I had lunch with my new friend Toni, yesterday. Check out her blog Let’s be unusually happy.
Although I only met her three short months ago, she feels more like an old friend. She knows my story all too well. Only her story is a little different…but it’s the same kind of different. The same heartache, disappointment, guilt, tears, anger, and all that junk. We both lost our mother’s to their addiction. They died within three months of each other. We live only a few miles apart but only met after our mother’s died. That’s strange to me. I wonder what it would have been like if we had connected a year before our mother’s died? Would we have just swapped crazy stories and frustration or would we have been pulled together, supporting each other and growing into something more?
We shared our hearts and a few tears…”Where are you? How are you feeling? What are you thinking?” It’s hard. But, it’s good too. There is so much guilt. But we can breathe. We discussed our God winks and what a blessing they are…her with the white feathers (amazing) and me with my owls (I’ll share soon). As I shared my owl stories, I saw her eyes widen and light up. She had an owl experience too. I see cardinals all the time. I forgot to tell her that. Addiction and the loss of our moms brought us together. Thank you God for giving me her. Someone to walk with who truly gets my feelings, my questions, my guilt and all the craziness that goes along with it.

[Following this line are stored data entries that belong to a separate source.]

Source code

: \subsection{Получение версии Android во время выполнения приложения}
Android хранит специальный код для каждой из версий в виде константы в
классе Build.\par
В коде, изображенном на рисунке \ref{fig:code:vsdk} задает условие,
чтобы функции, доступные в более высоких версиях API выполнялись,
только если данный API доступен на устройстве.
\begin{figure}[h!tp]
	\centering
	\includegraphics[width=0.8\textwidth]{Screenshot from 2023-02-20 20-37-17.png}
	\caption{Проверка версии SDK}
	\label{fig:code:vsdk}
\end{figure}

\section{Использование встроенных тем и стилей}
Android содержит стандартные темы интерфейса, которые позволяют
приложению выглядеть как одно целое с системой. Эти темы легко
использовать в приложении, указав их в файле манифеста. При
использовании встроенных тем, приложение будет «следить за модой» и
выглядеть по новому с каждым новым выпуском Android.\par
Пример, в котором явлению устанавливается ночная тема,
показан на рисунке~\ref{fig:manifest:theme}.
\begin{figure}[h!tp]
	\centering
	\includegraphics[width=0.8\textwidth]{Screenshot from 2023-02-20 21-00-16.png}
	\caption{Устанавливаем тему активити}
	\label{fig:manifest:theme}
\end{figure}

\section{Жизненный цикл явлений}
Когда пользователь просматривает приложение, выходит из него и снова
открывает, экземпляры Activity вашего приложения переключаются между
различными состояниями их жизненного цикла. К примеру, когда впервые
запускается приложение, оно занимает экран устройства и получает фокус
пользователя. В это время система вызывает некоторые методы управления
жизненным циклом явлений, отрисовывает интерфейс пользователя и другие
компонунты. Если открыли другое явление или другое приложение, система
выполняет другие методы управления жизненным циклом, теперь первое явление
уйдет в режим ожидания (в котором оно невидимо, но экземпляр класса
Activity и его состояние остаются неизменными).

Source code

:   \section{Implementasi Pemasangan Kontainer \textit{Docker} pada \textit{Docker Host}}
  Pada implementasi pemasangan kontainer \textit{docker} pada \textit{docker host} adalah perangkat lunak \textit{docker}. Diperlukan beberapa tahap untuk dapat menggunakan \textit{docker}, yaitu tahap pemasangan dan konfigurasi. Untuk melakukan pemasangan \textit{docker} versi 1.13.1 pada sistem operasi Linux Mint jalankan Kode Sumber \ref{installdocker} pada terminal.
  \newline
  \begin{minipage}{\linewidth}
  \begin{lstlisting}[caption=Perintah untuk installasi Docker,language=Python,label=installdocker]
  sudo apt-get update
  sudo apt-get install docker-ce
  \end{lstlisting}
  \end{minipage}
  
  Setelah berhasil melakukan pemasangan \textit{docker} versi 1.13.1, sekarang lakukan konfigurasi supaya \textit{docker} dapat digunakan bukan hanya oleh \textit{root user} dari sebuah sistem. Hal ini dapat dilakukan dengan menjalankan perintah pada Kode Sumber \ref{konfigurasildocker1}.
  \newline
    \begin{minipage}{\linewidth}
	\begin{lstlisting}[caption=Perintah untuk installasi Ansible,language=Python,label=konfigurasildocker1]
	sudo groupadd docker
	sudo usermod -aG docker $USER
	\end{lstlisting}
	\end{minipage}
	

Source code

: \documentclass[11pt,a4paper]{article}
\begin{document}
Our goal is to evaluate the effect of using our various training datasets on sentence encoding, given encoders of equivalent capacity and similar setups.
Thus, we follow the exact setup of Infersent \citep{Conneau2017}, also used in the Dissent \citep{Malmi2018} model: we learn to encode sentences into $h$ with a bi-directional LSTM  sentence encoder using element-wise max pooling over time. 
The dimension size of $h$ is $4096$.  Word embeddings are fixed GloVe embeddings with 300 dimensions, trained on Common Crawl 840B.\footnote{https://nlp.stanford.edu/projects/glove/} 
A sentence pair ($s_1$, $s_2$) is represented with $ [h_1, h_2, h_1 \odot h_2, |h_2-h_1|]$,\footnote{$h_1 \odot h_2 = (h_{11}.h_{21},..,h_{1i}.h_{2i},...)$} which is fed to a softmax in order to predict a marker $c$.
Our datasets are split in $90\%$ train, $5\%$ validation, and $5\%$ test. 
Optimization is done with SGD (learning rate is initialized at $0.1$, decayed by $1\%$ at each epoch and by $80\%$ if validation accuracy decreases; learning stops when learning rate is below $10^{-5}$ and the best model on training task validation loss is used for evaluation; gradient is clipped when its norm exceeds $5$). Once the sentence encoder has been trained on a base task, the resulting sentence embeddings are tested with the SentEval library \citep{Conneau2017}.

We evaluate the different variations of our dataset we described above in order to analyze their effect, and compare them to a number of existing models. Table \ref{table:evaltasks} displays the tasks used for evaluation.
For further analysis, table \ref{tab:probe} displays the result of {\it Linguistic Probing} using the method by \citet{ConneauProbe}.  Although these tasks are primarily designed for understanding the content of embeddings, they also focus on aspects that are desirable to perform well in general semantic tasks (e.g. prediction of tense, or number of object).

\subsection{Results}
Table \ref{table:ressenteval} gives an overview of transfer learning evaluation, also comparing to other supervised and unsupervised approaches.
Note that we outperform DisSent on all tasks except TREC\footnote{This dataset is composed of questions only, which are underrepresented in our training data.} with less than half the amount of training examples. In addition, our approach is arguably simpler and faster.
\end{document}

I think a lot about things…what I could or should have done differently to help mother. Was there anything? What was it? Would the outcome have been different? Would she have felt more loved? Would I have been bitter? If I would have submerged myself into her life more, would I have followed in her footsteps…leaving my boys without their mom? The questions are endless. I’m working through the hard stuff. I read lots of stuff shared by people in recovery. It’s helpful for me. But I also read hate filled comments about addicts and alcoholics. My heart aches every time I read those hate filled comments or hear ugly words come out of someone’s mouth. Sometimes, my own thoughts/words come back to haunt me. I also read the advice given to people who ask for wisdom when dealing with someone who is active in their addiction. I read over and over…”let them go. Cut them off. Quit enabling.” I did. I quit. I gave up. But it haunts me now. The questions keep coming. What should I have done differently?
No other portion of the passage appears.